┌─ Material for this task

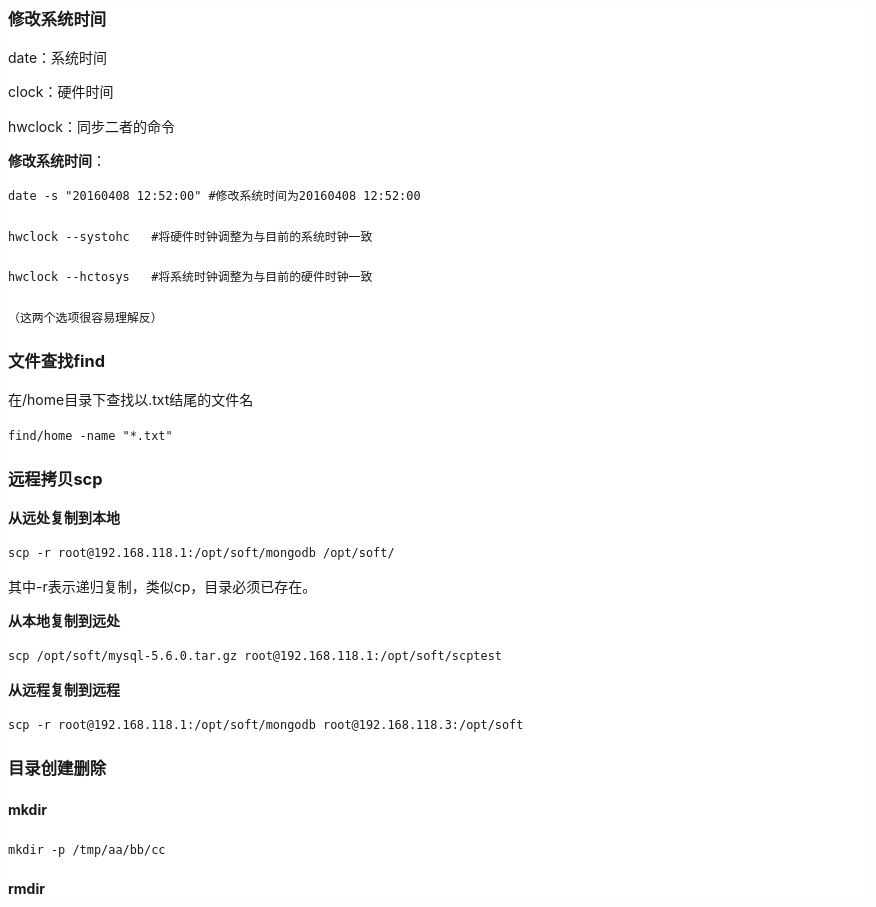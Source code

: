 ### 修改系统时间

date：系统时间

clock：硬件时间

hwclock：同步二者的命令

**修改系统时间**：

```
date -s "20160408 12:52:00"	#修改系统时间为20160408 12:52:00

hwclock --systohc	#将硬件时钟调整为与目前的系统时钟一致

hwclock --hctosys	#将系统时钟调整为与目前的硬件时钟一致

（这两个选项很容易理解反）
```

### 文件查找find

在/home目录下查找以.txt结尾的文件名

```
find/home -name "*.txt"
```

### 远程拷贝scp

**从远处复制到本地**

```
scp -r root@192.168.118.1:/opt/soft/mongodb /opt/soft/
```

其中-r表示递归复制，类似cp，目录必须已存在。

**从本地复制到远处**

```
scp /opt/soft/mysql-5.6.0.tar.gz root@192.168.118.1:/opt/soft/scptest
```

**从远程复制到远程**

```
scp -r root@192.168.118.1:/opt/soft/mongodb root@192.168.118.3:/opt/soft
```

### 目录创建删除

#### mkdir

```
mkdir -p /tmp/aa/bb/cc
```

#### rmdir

└─

Only the text of the records above, copied exactly, should be returned; the pictures stay out.

Source code

: ### 修改系统时间

date：系统时间

clock：硬件时间

hwclock：同步二者的命令

**修改系统时间**：

```
date -s "20160408 12:52:00"	#修改系统时间为20160408 12:52:00

hwclock --systohc	#将硬件时钟调整为与目前的系统时钟一致

hwclock --hctosys	#将系统时钟调整为与目前的硬件时钟一致

（这两个选项很容易理解反）
```

### 文件查找find

在/home目录下查找以.txt结尾的文件名

```
find/home -name "*.txt"
```

### 远程拷贝scp

**从远处复制到本地**

```
scp -r root@192.168.118.1:/opt/soft/mongodb /opt/soft/
```

其中-r表示递归复制，类似cp，目录必须已存在。

**从本地复制到远处**

```
scp /opt/soft/mysql-5.6.0.tar.gz root@192.168.118.1:/opt/soft/scptest
```

**从远程复制到远程**

```
scp -r root@192.168.118.1:/opt/soft/mongodb root@192.168.118.3:/opt/soft
```

### 目录创建删除

#### mkdir

```
mkdir -p /tmp/aa/bb/cc
```

#### rmdir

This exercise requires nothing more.